Your task ->
Of the lines below, report only those that contain "altro".

<<<<

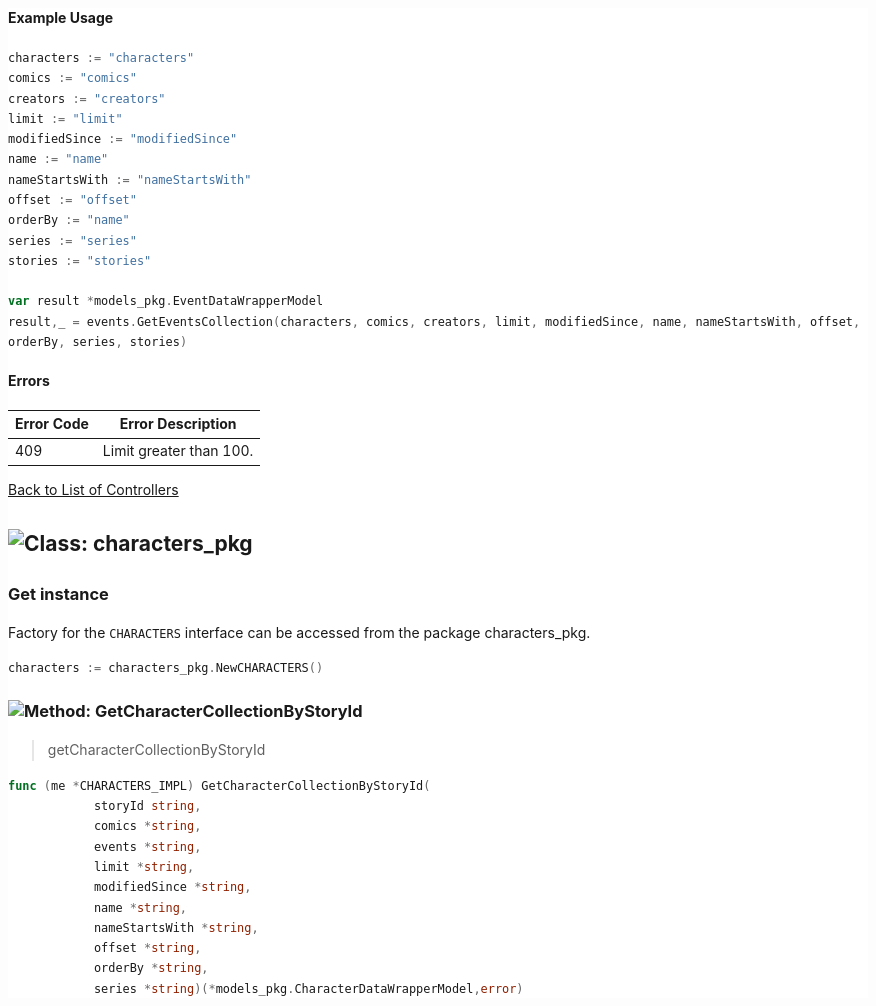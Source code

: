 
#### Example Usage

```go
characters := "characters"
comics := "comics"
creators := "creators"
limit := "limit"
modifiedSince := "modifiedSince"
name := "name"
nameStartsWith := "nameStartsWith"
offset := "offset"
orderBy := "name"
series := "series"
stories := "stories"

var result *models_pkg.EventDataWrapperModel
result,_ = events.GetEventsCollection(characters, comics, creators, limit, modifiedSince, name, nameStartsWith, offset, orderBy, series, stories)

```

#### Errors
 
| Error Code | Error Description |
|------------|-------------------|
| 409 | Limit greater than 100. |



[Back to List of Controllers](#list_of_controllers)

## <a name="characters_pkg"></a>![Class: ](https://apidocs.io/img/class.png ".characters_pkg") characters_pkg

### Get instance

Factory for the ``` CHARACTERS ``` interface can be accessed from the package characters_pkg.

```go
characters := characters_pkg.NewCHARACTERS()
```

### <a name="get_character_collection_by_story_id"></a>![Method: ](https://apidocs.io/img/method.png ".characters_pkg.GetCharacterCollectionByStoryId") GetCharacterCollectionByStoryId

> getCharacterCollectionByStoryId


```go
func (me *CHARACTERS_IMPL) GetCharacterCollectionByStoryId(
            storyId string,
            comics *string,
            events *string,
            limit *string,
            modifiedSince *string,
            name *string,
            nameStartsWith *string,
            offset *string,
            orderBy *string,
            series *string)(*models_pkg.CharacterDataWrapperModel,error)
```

>>>>
<<<<

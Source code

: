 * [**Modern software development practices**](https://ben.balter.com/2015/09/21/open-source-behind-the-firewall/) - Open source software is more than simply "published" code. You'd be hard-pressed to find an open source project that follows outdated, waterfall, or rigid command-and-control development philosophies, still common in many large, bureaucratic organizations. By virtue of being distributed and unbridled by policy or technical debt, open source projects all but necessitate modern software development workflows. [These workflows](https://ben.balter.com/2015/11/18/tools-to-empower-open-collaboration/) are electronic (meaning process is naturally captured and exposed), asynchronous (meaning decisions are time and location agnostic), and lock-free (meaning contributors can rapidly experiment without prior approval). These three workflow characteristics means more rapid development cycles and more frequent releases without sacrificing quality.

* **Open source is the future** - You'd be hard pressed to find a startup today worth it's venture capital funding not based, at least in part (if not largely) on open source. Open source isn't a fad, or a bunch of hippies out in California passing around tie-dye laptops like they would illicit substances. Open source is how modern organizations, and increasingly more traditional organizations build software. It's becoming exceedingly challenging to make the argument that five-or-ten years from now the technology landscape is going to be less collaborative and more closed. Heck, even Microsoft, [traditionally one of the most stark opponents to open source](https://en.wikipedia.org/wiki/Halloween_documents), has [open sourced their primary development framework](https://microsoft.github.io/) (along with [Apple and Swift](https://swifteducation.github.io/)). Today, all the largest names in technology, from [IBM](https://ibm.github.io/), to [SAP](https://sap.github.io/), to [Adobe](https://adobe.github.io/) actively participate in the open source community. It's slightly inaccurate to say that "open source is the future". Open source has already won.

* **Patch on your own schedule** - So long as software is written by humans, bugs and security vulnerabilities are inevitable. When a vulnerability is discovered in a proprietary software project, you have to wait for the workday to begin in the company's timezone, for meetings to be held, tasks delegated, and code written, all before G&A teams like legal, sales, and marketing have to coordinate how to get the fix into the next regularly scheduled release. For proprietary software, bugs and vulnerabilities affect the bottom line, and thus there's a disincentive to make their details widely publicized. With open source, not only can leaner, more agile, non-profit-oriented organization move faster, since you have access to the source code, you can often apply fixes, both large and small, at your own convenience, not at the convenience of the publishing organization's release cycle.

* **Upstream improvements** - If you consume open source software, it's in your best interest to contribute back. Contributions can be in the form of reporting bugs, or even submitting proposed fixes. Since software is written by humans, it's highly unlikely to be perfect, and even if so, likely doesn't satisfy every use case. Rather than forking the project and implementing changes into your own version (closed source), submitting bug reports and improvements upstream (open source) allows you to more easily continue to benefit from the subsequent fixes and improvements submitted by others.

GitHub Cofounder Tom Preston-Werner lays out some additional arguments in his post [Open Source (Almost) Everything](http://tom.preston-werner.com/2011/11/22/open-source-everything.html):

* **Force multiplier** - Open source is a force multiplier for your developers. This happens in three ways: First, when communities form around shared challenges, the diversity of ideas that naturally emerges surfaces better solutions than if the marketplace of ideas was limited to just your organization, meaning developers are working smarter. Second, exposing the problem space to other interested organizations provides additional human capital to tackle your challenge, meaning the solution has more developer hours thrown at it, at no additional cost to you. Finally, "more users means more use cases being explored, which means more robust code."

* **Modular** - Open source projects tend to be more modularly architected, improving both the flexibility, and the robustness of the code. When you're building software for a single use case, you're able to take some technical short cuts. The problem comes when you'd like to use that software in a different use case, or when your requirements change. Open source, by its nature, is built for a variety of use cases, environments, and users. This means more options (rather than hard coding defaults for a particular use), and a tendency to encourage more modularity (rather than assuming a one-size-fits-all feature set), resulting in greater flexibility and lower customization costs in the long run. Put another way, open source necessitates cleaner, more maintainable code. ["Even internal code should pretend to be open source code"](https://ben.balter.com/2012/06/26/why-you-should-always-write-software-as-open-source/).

>>>>
<<<<

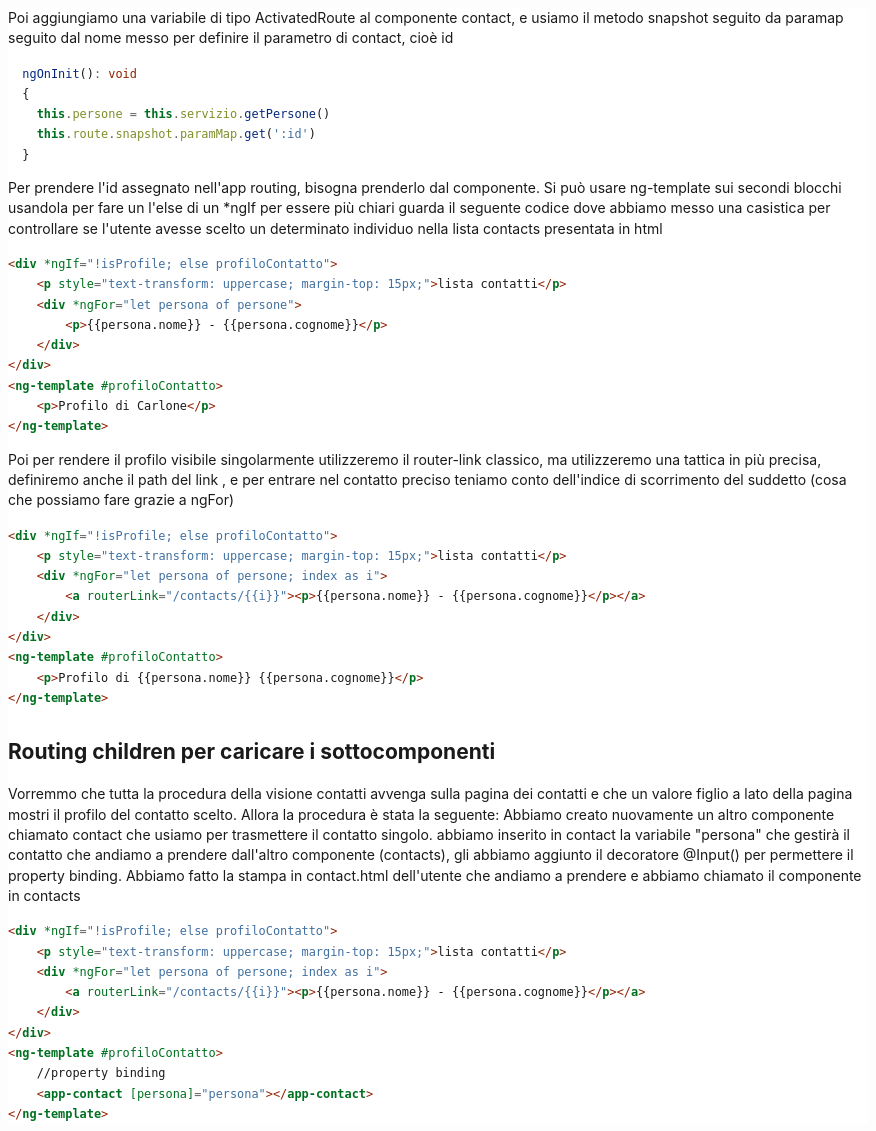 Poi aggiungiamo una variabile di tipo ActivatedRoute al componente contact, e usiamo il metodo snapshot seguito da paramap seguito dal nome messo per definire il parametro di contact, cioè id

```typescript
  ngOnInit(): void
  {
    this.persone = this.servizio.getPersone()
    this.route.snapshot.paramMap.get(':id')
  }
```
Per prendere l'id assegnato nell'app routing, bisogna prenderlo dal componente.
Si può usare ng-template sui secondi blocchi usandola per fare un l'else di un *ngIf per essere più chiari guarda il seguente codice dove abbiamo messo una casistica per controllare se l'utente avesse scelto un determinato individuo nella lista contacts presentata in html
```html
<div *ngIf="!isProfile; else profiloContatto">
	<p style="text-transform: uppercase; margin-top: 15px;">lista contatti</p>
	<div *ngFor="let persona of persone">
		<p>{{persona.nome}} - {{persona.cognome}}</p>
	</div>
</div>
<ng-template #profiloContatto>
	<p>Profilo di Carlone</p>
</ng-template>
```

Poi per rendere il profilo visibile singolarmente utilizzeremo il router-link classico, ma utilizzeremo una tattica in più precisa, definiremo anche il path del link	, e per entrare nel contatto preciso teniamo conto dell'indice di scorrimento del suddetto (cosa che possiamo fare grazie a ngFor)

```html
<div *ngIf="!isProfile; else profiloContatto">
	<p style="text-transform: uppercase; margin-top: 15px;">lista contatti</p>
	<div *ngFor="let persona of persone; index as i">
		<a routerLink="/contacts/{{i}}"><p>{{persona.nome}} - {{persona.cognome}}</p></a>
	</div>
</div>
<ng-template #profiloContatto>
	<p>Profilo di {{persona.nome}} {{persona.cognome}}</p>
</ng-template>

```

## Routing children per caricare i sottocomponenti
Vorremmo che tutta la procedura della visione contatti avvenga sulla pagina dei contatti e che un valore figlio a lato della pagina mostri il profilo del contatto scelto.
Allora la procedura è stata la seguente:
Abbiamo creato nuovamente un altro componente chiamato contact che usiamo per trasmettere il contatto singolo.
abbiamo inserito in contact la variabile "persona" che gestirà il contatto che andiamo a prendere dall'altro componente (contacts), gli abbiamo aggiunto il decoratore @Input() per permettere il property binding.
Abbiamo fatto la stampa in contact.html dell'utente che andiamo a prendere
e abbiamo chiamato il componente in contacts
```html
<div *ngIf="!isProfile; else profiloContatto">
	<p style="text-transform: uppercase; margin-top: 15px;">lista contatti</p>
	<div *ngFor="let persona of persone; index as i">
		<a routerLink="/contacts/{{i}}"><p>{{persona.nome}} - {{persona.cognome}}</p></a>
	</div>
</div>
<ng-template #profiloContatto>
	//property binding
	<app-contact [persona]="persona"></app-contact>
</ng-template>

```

>>>>

Written response ->
Abbiamo creato nuovamente un altro componente chiamato contact che usiamo per trasmettere il contatto singolo.
abbiamo inserito in contact la variabile "persona" che gestirà il contatto che andiamo a prendere dall'altro componente (contacts), gli abbiamo aggiunto il decoratore @Input() per permettere il property binding.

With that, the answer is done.